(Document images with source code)

▬▬▬▬▬▬▬▬▬▬

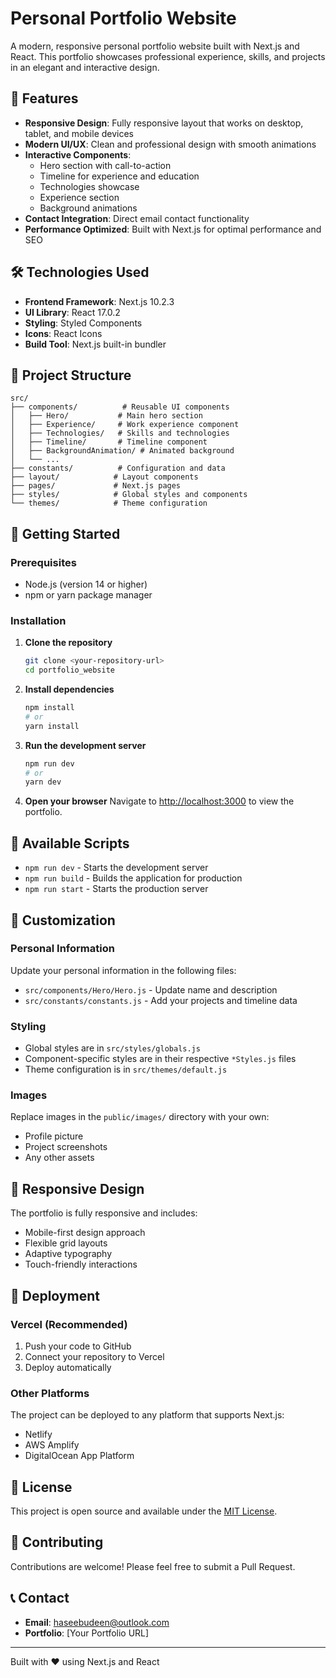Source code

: # Personal Portfolio Website

A modern, responsive personal portfolio website built with Next.js and React. This portfolio showcases professional experience, skills, and projects in an elegant and interactive design.

## 🚀 Features

- **Responsive Design**: Fully responsive layout that works on desktop, tablet, and mobile devices
- **Modern UI/UX**: Clean and professional design with smooth animations
- **Interactive Components**: 
  - Hero section with call-to-action
  - Timeline for experience and education
  - Technologies showcase
  - Experience section
  - Background animations
- **Contact Integration**: Direct email contact functionality
- **Performance Optimized**: Built with Next.js for optimal performance and SEO

## 🛠️ Technologies Used

- **Frontend Framework**: Next.js 10.2.3
- **UI Library**: React 17.0.2
- **Styling**: Styled Components
- **Icons**: React Icons
- **Build Tool**: Next.js built-in bundler

## 📁 Project Structure

```
src/
├── components/          # Reusable UI components
│   ├── Hero/           # Main hero section
│   ├── Experience/     # Work experience component
│   ├── Technologies/   # Skills and technologies
│   ├── Timeline/       # Timeline component
│   ├── BackgroundAnimation/ # Animated background
│   └── ...
├── constants/          # Configuration and data
├── layout/            # Layout components
├── pages/             # Next.js pages
├── styles/            # Global styles and components
└── themes/            # Theme configuration
```

## 🚀 Getting Started

### Prerequisites

- Node.js (version 14 or higher)
- npm or yarn package manager

### Installation

1. **Clone the repository**
   ```bash
   git clone <your-repository-url>
   cd portfolio_website
   ```

2. **Install dependencies**
   ```bash
   npm install
   # or
   yarn install
   ```

3. **Run the development server**
   ```bash
   npm run dev
   # or
   yarn dev
   ```

4. **Open your browser**
   Navigate to [http://localhost:3000](http://localhost:3000) to view the portfolio.

## 📝 Available Scripts

- `npm run dev` - Starts the development server
- `npm run build` - Builds the application for production
- `npm run start` - Starts the production server

## 🎨 Customization

### Personal Information
Update your personal information in the following files:
- `src/components/Hero/Hero.js` - Update name and description
- `src/constants/constants.js` - Add your projects and timeline data

### Styling
- Global styles are in `src/styles/globals.js`
- Component-specific styles are in their respective `*Styles.js` files
- Theme configuration is in `src/themes/default.js`

### Images
Replace images in the `public/images/` directory with your own:
- Profile picture
- Project screenshots
- Any other assets

## 📱 Responsive Design

The portfolio is fully responsive and includes:
- Mobile-first design approach
- Flexible grid layouts
- Adaptive typography
- Touch-friendly interactions

## 🔧 Deployment

### Vercel (Recommended)
1. Push your code to GitHub
2. Connect your repository to Vercel
3. Deploy automatically

### Other Platforms
The project can be deployed to any platform that supports Next.js:
- Netlify
- AWS Amplify
- DigitalOcean App Platform

## 📄 License

This project is open source and available under the [MIT License](LICENSE).

## 🤝 Contributing

Contributions are welcome! Please feel free to submit a Pull Request.

## 📞 Contact

- **Email**: haseebudeen@outlook.com
- **Portfolio**: [Your Portfolio URL]

---

Built with ❤️ using Next.js and React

▬▬▬▬▬▬▬▬▬▬

## Problem to solve
Gather from the data above every line with the string "yarn".

## Solution for this exercise
- npm or yarn package manager
   yarn install
   yarn dev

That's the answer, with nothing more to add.